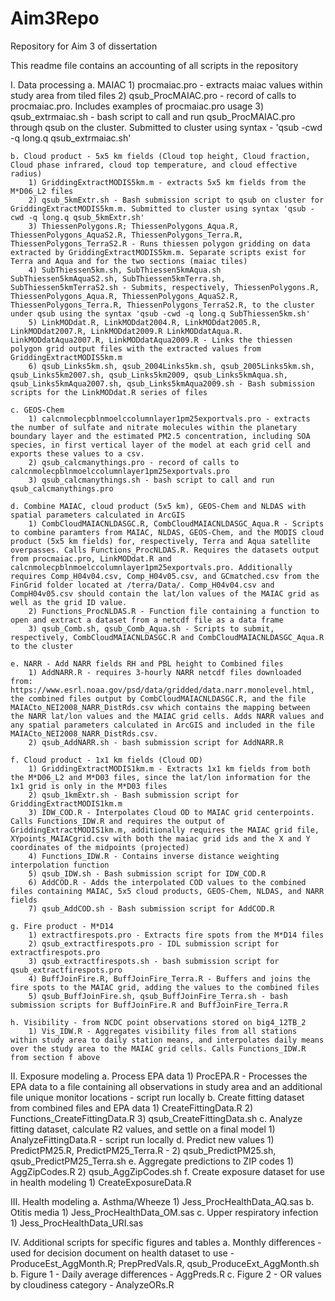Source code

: # Aim3Repo
Repository for Aim 3 of dissertation

This readme file contains an accounting of all scripts in  the repository

I. Data processing
	a. MAIAC
		1) procmaiac.pro - extracts maiac values within study area from tiled files
		2) qsub_ProcMAIAC.pro - record of calls to procmaiac.pro. Includes examples of procmaiac.pro usage
		3) qsub_extrmaiac.sh - bash script to call and run qsub_ProcMAIAC.pro through qsub on the cluster. Submitted to cluster using syntax - 'qsub -cwd -q long.q qsub_extrmaiac.sh'

	b. Cloud product - 5x5 km fields (Cloud top height, Cloud fraction, Cloud phase infrared, cloud top temperature, and cloud effective radius)
		1) GriddingExtractMODIS5km.m - extracts 5x5 km fields from the M*D06_L2 files
		2) qsub_5kmExtr.sh - Bash submission script to qsub on cluster for GriddingExtractMODIS5km.m. Submitted to cluster using syntax 'qsub -cwd -q long.q qsub_5kmExtr.sh'
		3) ThiessenPolygons.R; ThiessenPolygons_Aqua.R, ThiessenPolygons_AquaS2.R, ThiessenPolygons_Terra.R, ThiessenPolygons_TerraS2.R - Runs thiessen polygon gridding on data extracted by GriddingExtractMODIS5km.m. Separate scripts exist for Terra and Aqua and for the two sections (maiac tiles)
		4) SubThiessen5km.sh, SubThiessen5kmAqua.sh SubThiessen5kmAquaS2.sh, SubThiessen5kmTerra.sh, SubThiessen5kmTerraS2.sh - Submits, respectively, ThiessenPolygons.R, ThiessenPolygons_Aqua.R, ThiessenPolygons_AquaS2.R, ThiessenPolygons_Terra.R, ThiessenPolygons_TerraS2.R, to the cluster under qsub using the syntax 'qsub -cwd -q long.q SubThiessen5km.sh'
		5) LinkMODdat.R, LinkMODdat2004.R, LinkMODdat2005.R, LinkMODdat2007.R, LinkMODdat2009.R LinkMODdatAqua.R. LinkMODdatAqua2007.R, LinkMODdatAqua2009.R - Links the thiessen polygon grid output files with the extracted values from GriddingExtractMODIS5km.m
		6) qsub_Links5km.sh, qsub_2004Links5km.sh, qsub_2005Links5km.sh, qsub_Links5km2007.sh, qsub_Links5km2009, qsub_Links5kmAqua.sh, qsub_Links5kmAqua2007.sh, qsub_Links5kmAqua2009.sh - Bash submission scripts for the LinkMODdat.R series of files
	
	c. GEOS-Chem
		1) calcnmolecpblnmoelccolumnlayer1pm25exportvals.pro - extracts the number of sulfate and nitrate molecules within the planetary boundary layer and the estimated PM2.5 concentration, including SOA species, in first vertical layer of the model at each grid cell and exports these values to a csv. 
		2) qsub_calcmanythings.pro - record of calls to calcnmolecpblnmoelccolumnlayer1pm25exportvals.pro
		3) qsub_calcmanythings.sh - bash script to call and run qsub_calcmanythings.pro

	d. Combine MAIAC, cloud product (5x5 km), GEOS-Chem and NLDAS with spatial parameters calculated in ArcGIS
		1) CombCloudMAIACNLDASGC.R, CombCloudMAIACNLDASGC_Aqua.R - Scripts to combine paramters from MAIAC, NLDAS, GEOS-Chem, and the MODIS cloud product (5x5 km fields) for, respectively, Terra and Aqua satellite overpasses. Calls Functions_ProcNLDAS.R. Requires the datasets output from procmaiac.pro, LinkMODdat.R and calcnmolecpblnmoelccolumnlayer1pm25exportvals.pro. Additionally requires Comp_H04v04.csv, Comp_H04v05.csv, and GCmatched.csv from the FinGrid folder located at /terra/Data/. Comp_H04v04.csv and CompH04v05.csv should contain the lat/lon values of the MAIAC grid as well as the grid ID value.
		2) Functions_ProcNLDAS.R - Function file containing a function to open and extract a dataset from a netcdf file as a data frame
		3) qsub_Comb.sh, qsub_Comb_Aqua.sh - Scripts to submit, respectively, CombCloudMAIACNLDASGC.R and CombCloudMAIACNLDASGC_Aqua.R to the cluster
	
	e. NARR - Add NARR fields RH and PBL height to Combined files
		1) AddNARR.R - requires 3-hourly NARR netcdf files downloaded from: https://www.esrl.noaa.gov/psd/data/gridded/data.narr.monolevel.html, the combined files output by CombCloudMAIACNLDASGC.R, and the file MAIACto_NEI2008_NARR_DistRds.csv which contains the mapping between the NARR lat/lon values and the MAIAC grid cells. Adds NARR values and any spatial parameters calculated in ArcGIS and included in the file MAIACto_NEI2008_NARR_DistRds.csv. 
		2) qsub_AddNARR.sh - bash submission script for AddNARR.R
	
	f. Cloud product - 1x1 km fields (Cloud OD)
		1) GriddingExtractMODIS1km.m - Extracts 1x1 km fields from both the M*D06_L2 and M*D03 files, since the lat/lon information for the 1x1 grid is only in the M*D03 files
		2) qsub_1kmExtr.sh - Bash submission script for GriddingExtractMODIS1km.m
		3) IDW_COD.R - Interpolates Cloud OD to MAIAC grid centerpoints. Calls Functions_IDW.R and requires the output of GriddingExtractMODIS1km.m, additionally requires the MAIAC grid file, XYpoints_MAIACgrid.csv with both the maiac grid ids and the X and Y coordinates of the midpoints (projected)
		4) Functions_IDW.R - Contains inverse distance weighting interpolation function
		5) qsub_IDW.sh - Bash submission script for IDW_COD.R
		6) AddCOD.R - Adds the interpolated COD values to the combined files containing MAIAC, 5x5 cloud products, GEOS-Chem, NLDAS, and NARR fields
		7) qsub_AddCOD.sh - Bash submission script for AddCOD.R
	
	g. Fire product - M*D14
		1) extractfirespots.pro - Extracts fire spots from the M*D14 files
		2) qsub_extractfirespots.pro - IDL submission script for extractfirespots.pro
		3) qsub_extractfirespots.sh - bash submission script for qsub_extractfirespots.pro
		4) BuffJoinFire.R, BuffJoinFire_Terra.R - Buffers and joins the fire spots to the MAIAC grid, adding the values to the combined files
		5) qsub_BuffJoinFire.sh, qsub_BuffJoinFire_Terra.sh - bash submission scripts for BuffJoinFire.R and BuffJoinFire_Terra.R

	h. Visibility - from NCDC point observations stored on big4_12TB_2
		1) Vis_IDW.R - Aggregates visibility files from all stations within study area to daily station means, and interpolates daily means over the study area to the MAIAC grid cells. Calls Functions_IDW.R from section f above

II. Exposure modeling
	a. Process EPA data
		1) ProcEPA.R - Processes the EPA data to a file containing all observations in study area and an additional file unique monitor locations - script run locally
	b. Create fitting dataset from combined files and EPA data
		1) CreateFittingData.R
		2) Functions_CreateFittingData.R
		3) qsub_CreateFittingData.sh
	c. Analyze fitting dataset, calculate R2 values, and settle on a final model
		1) AnalyzeFittingData.R - script run locally
	d. Predict new values
		1) PredictPM25.R, PredictPM25_Terra.R - 
		2) qsub_PredictPM25.sh, qsub_PredictPM25_Terra.sh
	e. Aggregate predictions to ZIP codes
		1) AggZipCodes.R
		2) qsub_AggZipCodes.sh
	f. Create exposure dataset for use in health modeling
		1) CreateExposureData.R

III. Health modeling
	a. Asthma/Wheeze
		1) Jess_ProcHealthData_AQ.sas
	b. Otitis media
		1) Jess_ProcHealthData_OM.sas
	c. Upper respiratory infection
		1) Jess_ProcHealthData_URI.sas

IV. Additional scripts for specific figures and tables
	a. Monthly differences - used for decision document on health dataset to use - ProduceEst_AggMonth.R; PrepPredVals.R, qsub_ProduceExt_AggMonth.sh
	b. Figure 1 - Daily average differences - AggPreds.R
	c. Figure 2 - OR values by cloudiness category - AnalyzeORs.R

※

» **What you will do**: Go line by line through the records and copy those that contain the word "height".

» **Answer to this task**:
	b. Cloud product - 5x5 km fields (Cloud top height, Cloud fraction, Cloud phase infrared, cloud top temperature, and cloud effective radius)
	e. NARR - Add NARR fields RH and PBL height to Combined files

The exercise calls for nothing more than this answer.